Nevertheless, the data should have captured these movements. Could the prominence of right-wing movements have refrained the people from taking actively part in participatory practices? “I don’t think so”, Vozab says. She adds that recent studies investigating the behaviour of the youth amidst the economic crisis, point at a particular understanding of politics: “Political action is used in a rather strategic fashion and conceived as a tool for individuals to climb the social ladder”.
Summing up the past ten years of Croatian politics, Vozab argues: “There was a feeling of more pluralism and changing power structures with the objective of accessing the EU. Then the lack of political goal stepped in, followed by disillusion. Nowadays, in Croatia, politics is perceived as a zero-sum game”.

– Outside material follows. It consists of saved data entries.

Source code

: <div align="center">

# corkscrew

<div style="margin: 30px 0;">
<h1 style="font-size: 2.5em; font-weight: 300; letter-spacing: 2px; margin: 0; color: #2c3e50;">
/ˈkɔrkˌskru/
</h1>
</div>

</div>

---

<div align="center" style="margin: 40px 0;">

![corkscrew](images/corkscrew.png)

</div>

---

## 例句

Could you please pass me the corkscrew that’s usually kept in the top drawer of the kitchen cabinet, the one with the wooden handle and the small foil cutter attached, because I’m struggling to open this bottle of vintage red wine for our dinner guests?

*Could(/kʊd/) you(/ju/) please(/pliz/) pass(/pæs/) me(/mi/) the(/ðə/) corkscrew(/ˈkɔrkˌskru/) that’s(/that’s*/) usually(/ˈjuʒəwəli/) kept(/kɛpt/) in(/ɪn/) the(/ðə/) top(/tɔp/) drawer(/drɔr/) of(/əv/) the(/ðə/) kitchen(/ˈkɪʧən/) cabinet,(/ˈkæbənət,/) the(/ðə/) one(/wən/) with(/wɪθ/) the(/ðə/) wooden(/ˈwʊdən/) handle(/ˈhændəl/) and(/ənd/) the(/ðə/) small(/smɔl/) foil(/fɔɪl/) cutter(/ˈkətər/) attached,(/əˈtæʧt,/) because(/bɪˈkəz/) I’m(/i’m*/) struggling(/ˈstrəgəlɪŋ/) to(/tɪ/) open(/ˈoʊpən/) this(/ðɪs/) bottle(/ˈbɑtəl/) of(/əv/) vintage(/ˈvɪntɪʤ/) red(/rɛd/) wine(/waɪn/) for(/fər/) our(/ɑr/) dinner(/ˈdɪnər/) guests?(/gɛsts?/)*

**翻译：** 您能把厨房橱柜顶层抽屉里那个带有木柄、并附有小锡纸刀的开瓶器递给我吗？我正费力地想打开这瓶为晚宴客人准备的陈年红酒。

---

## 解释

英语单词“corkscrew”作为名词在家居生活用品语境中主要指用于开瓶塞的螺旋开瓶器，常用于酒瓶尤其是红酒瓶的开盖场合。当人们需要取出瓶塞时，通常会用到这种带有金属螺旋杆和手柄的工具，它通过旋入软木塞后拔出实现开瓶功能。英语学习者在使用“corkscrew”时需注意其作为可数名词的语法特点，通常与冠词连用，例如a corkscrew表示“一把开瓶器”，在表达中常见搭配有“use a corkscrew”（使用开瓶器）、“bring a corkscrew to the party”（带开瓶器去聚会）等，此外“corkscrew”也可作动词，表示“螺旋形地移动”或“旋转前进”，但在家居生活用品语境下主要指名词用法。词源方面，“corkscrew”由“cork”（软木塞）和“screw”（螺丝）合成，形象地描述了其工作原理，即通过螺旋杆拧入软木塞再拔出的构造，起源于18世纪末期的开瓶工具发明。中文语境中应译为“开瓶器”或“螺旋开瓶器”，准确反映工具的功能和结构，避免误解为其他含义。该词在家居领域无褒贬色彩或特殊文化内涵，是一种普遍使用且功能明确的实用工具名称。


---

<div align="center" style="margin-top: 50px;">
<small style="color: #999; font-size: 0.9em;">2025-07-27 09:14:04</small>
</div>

Together with the Netherlands, Belgium is one of the countries that experienced a rise in political participation among people with low trust in institutions. Moreover, the country is currently experiencing a tide of protests linked to climate and lead by youngsters from high-schools.
According to Quentin Genard, Senior Policy Advisor at E3G and leading the work on the EU’s Vision for a Climate Neutral Europe, people can actually “have a hard time with politics because the political system is really complex”. As such, at a general level, citizens might feel “disempowered”.
So what can explain the data? “One crucial thing to consider is that Belgium has one of the highest rates of trade union membership because unemployment benefits go through them”, Genard explains. Yet, although this might shed light on overall high levels of ‘political participation’, we are still left with the change between 2011 and 2016. “A factor which could have played into this dynamic, is the overall political context, as in 2011 we were still in the midst of a long political crisis”, which left the country without an elected government for more than 500 days.
Could the protest movement lead by high school pupils be a bi-product of the rise in critical citizenship observed between 2011 and 2016? And, in case what makes this generation different with respect to the previous ones?
Genard says, “in a sense, the previous cohort of youngsters in Europe was a product of 9/11, whereas, the climate change-related protests could define this generation”. But he explains that “the prominence of the topic of climate change hides the fact that pupils are asking for much more: the issue of ‘intergenerational inequality’ is key to them”.
One might wonder if these protesters are actually falling inside the category of citizens with low trust in political institutions. “It is an interesting question. Indeed, youngsters in Belgium claim that politicians are failing them. Yet, their points they are raising are inherently political”.